The lab that built Stable Diffusion’s dataset said BUD-E is an open source AI voice assistant that understands context

Ben Wodecki, Jr. Editor

February 13, 2024

2 Min Read
Image of audio waves
Getty Images

At a Glance

  • BUD-E is the voice assistant that responds to user queries in a natural manner in real-time.

AI voice assistants have come a long way since Siri was introduced in February 2010. Now, the team that helped design Stable Diffusion wants to build a next-gen voice assistant that responds to requests in real-time with a natural voice.

German nonprofit research lab LAION unveiled BUD-E, which stands for Buddy for Understanding and Digital Empathy. It is designed to provide more immersive conversational experiences than current AI voice assistants.

LAION claims that current voice assistants respond in what it describes as a “stilted, mechanical nature." Also, "unlike human conversation partners, they often struggle with fully understanding and adapting to the nuanced, emotional, and contextually rich nature of human dialogue, leading to noticeable latencies and a disjointed conversational flow. Consequently, users often experience unsatisfactory exchanges."

BUD-E sounds more natural than current systems and it also runs on consumer devices, the research lab said.
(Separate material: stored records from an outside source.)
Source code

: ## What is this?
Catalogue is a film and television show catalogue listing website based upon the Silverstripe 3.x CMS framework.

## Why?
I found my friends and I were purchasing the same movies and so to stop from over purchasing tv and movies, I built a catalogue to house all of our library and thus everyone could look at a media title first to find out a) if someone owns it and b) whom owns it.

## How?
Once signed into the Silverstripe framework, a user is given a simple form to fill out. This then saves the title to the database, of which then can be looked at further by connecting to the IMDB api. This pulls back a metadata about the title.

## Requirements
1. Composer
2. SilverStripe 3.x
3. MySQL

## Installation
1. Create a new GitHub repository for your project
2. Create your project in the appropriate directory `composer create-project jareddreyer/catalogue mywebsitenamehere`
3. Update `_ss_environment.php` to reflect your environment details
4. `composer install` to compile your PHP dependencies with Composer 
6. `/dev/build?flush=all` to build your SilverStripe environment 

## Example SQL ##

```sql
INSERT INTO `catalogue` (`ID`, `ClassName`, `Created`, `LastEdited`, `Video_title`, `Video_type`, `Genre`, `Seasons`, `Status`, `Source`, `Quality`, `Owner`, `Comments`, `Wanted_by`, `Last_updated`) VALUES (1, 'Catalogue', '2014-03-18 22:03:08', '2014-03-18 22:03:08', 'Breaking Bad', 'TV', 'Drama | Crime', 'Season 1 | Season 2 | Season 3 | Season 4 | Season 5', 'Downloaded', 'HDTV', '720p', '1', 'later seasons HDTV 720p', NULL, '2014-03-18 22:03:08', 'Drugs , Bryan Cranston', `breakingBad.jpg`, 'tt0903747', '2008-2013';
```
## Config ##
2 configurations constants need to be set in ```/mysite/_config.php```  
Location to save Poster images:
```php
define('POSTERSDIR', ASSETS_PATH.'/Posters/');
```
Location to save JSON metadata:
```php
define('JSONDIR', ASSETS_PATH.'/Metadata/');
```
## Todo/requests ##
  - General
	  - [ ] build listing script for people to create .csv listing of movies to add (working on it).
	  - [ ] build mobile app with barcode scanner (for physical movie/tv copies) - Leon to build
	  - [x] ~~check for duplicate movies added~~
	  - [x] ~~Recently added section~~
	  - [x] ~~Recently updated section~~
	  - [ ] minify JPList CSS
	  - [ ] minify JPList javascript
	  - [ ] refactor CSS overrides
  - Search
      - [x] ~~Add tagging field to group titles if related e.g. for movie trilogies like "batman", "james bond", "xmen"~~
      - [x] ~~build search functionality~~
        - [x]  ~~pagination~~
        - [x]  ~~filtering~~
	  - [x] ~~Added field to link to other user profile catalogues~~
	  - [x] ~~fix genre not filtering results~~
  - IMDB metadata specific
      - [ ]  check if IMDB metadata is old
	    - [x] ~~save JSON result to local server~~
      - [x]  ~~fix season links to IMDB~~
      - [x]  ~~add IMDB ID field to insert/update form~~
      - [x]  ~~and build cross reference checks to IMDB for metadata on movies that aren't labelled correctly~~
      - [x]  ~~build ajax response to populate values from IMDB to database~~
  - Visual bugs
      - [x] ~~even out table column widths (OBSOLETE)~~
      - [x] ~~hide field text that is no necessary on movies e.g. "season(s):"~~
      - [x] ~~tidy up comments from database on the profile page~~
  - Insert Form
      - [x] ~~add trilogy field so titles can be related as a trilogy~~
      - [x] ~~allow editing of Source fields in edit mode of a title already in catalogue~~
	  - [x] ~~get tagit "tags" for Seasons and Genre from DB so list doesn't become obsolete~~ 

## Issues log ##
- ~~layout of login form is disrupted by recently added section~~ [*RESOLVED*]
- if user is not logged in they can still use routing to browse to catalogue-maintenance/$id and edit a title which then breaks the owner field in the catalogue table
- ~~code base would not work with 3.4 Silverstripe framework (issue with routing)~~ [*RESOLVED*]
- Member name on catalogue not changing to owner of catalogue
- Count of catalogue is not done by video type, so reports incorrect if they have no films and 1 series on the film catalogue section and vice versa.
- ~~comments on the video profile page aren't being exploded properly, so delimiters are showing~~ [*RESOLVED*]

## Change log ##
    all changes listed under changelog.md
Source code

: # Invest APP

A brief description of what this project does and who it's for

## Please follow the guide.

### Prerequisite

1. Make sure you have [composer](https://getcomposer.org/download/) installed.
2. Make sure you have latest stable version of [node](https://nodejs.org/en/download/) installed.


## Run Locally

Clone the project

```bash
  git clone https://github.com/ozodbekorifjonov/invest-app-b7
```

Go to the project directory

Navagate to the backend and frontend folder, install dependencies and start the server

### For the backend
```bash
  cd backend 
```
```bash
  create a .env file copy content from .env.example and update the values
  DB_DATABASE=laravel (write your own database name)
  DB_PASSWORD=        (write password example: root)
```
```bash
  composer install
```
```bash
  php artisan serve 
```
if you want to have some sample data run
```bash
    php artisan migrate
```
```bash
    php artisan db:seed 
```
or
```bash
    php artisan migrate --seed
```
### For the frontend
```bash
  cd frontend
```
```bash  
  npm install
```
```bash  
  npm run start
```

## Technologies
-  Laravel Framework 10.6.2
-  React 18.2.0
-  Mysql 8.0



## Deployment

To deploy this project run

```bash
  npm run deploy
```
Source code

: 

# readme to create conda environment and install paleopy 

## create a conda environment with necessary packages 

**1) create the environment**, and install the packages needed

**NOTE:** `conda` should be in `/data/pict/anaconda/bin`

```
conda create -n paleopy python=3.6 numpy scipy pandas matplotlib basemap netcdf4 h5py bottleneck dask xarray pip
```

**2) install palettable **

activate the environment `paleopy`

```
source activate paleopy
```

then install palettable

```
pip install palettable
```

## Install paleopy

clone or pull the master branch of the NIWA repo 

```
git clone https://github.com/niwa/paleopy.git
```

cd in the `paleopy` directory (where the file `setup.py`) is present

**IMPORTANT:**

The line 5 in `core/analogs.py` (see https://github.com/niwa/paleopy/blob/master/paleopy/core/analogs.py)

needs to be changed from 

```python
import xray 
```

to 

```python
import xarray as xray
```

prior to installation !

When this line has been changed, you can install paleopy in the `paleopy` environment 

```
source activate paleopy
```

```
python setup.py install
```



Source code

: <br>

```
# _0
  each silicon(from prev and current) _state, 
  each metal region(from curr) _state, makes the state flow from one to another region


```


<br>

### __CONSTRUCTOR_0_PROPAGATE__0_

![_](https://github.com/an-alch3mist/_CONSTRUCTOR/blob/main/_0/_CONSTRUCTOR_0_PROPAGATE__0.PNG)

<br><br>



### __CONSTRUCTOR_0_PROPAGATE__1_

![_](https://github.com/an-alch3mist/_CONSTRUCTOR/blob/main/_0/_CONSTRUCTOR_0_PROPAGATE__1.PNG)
Moreover, the system achieved latencies of 300 to 500 milliseconds, a fast response to user requests.

LAION, which built the underlying dataset for the text-to-image AI model Stable Diffusion, created BUD-E with the ELLIS Institute Tübingen, Collabora and the Tübingen AI Center.

It is still early days for BUD-E, with LAION dreaming of a voice assistant that can manage multi-speaker conversations with interruptions, affirmations and thinking pauses.

The current version of BUD-E uses Nvidia’s speech-to-text model FastConformer Streaming STT, Microsoft’s Phi-2 language model and the StyleTTS2 text-to-speech model.

However, LAION wants to scale the underlying models powering BUD-E, expressing confidence it could, in the future, produce responses with low latency using a larger model like the 30 billion parameter version of Meta’s Llama 2.

You can try BUD-E for yourself as all of its code is open source and available on GitHub.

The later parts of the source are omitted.